Industry agent Tina Randolph Contogenis, who has worked extensively with actors in the vertical drama space, has estimated that around two-thirds of the work has disappeared compared with the peak of the boom.
No single statistic can capture the health of an entire industry, but taken alongside slowing production, tighter budgets and changing investment priorities, it paints a picture of a market that has moved beyond its rapid expansion phase. The gold rush is over. That doesn't mean vertical dramas are disappearing. It means the industry is changing.
The bubble has burst
Why? Well the economics has stopped making sense. Customer acquisition has became increasingly expensive. Marketing budgets became harder to justify. The market is saturated.
There was simply more content than audiences could realistically consume.
The first bubble has burst. Not because people stopped enjoying vertical dramas. But because the industry can no longer rely on spending its way to endless growth.
And now we're doing it again
Just as the live-action market began to correct, a new opportunity appeared. Artificial intelligence.
This time, the promise isn't cheaper marketing. It's cheaper production. AI dramatically reduces the cost and speed of creating content. For platforms trying to build enormous libraries of shows, the attraction is obvious. But it also creates the conditions for another bubble. If production becomes dramatically cheaper, then supply can increase at a pace that no audience could ever keep up with.
One Chinese platform reportedly released around 50,000 shows in March alone.
Fifty thousand. In one month. Whether that becomes the industry norm or not, it demonstrates just how quickly AI can flood an already crowded marketplace. The first bubble was fuelled by marketing. The second risks being fuelled by volume.
History tells us what happens next
Economics has seen this pattern before. When barriers to production fall, everyone produces more. Eventually, there is simply too much.
The correction arrives.
Some companies disappear.
Some merge.
Some pivot.
Investment becomes more cautious.
The businesses built on volume alone struggle.
The businesses built on something deeper survive.
At the same time, the quality bar is rising
Interestingly, another trend is happening alongside the rise of AI. American producers and studios from other territories are entering the vertical drama market in increasing numbers. Many are bringing experienced writers, directors, actors and production teams with them.
That competition isn't simply about producing more. It's about producing better. And that's where I think the future lies.
So what survives after the bubble bursts?
History suggests something surprising. When supply becomes almost unlimited, quality becomes more valuable—not less. If anyone can produce thousands of shows, then quantity is no longer a competitive advantage. Quality is.
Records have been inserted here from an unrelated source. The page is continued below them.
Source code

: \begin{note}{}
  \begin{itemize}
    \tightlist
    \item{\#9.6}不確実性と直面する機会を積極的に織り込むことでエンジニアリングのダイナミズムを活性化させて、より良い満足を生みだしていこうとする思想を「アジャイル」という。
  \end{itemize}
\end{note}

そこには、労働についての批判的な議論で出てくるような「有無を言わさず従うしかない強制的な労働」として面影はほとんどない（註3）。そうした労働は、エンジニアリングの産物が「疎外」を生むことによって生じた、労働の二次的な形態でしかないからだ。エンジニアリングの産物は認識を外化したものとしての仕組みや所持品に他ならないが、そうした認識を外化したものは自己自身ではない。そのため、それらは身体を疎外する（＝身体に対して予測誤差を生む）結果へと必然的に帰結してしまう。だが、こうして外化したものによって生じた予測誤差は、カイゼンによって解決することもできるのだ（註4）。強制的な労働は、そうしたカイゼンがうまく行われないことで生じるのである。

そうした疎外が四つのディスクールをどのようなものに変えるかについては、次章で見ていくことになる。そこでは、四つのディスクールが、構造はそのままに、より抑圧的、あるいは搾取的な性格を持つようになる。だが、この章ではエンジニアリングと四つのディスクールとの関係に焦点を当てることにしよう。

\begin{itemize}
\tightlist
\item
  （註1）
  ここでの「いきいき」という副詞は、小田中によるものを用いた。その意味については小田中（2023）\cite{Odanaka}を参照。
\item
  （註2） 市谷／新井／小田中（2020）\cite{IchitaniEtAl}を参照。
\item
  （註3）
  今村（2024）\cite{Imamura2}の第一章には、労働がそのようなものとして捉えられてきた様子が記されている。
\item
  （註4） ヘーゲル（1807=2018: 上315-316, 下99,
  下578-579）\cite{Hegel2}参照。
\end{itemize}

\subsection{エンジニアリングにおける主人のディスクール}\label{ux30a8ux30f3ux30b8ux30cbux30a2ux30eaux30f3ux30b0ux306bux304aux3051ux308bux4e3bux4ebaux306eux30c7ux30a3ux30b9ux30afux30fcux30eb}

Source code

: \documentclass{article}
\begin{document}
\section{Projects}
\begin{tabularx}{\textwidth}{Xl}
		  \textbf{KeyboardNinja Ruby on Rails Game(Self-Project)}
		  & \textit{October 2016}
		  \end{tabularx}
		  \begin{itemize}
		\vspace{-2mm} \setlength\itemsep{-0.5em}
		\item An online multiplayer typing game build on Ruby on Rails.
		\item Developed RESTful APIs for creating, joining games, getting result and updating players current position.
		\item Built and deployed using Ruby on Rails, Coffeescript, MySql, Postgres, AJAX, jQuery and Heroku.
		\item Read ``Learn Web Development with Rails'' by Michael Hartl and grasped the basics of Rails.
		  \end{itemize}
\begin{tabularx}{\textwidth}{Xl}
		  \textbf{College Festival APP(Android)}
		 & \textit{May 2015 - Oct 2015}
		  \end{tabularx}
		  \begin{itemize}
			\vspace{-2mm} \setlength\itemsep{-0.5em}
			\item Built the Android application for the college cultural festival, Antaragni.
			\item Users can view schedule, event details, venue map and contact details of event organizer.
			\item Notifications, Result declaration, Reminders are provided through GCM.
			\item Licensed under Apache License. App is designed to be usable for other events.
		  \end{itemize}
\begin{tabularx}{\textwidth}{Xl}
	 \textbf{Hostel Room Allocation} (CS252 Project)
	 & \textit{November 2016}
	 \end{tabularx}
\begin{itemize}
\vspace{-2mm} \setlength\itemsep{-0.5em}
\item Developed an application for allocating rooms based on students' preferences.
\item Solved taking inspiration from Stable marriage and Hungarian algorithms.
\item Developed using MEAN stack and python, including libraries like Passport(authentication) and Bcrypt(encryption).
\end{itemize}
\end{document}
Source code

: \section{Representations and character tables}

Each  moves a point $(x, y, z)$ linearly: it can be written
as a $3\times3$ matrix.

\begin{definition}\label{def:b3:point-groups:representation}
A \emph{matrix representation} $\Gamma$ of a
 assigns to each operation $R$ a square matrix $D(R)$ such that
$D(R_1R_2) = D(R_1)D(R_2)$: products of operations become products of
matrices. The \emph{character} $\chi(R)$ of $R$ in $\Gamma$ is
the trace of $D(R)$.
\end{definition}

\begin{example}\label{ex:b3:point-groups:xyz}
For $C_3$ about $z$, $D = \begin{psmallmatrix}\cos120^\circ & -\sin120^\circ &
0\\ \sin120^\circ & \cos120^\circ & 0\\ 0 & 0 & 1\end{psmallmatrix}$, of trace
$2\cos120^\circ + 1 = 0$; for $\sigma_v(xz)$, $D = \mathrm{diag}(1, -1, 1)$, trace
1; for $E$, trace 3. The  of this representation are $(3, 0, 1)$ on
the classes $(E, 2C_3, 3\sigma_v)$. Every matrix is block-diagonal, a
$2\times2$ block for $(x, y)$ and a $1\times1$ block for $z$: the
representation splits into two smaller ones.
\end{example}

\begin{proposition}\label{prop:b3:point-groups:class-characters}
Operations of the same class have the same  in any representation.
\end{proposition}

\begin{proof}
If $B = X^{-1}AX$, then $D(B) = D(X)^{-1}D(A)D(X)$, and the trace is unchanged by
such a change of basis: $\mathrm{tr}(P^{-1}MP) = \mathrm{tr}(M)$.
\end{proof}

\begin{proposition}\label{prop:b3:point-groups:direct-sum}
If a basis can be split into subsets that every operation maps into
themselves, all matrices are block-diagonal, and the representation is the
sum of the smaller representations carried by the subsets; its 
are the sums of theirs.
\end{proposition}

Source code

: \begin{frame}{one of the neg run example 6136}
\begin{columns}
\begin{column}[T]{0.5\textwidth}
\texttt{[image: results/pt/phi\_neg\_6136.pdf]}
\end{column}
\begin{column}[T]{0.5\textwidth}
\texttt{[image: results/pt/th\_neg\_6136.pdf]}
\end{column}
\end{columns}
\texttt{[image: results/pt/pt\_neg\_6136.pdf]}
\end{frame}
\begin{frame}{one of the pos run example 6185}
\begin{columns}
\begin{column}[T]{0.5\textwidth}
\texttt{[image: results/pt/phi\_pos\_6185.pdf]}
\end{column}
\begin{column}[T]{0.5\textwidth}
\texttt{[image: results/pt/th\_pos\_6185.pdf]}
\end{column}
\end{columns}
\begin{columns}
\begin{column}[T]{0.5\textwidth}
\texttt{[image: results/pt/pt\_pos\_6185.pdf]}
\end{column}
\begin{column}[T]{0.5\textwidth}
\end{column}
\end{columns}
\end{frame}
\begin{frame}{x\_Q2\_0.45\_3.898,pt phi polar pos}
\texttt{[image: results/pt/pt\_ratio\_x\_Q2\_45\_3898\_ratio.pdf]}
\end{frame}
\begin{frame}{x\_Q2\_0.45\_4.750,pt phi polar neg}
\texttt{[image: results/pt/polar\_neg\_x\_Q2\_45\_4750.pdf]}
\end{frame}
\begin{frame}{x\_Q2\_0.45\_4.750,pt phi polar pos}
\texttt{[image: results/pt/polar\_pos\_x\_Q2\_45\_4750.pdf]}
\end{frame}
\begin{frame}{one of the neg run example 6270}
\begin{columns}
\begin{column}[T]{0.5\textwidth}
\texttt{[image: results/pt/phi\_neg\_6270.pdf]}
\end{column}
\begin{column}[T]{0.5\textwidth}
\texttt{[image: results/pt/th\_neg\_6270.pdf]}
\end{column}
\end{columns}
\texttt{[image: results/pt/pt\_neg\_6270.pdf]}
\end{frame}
The shows that survive are the ones audiences genuinely recommend to friends. The ones they think about days later. The ones with memorable performances, strong writing, original ideas, characters they care about. Authentic human creativity.
Technology will continue to evolve. AI will undoubtedly become part of the production process.
But if history teaches us anything, it's that flooding the market with more content has never been enough on its own. Attention remains finite. Trust is earned. And when the dust settles after every bubble, audiences still choose the stories that make them feel something.
The technology may change. The economics don't.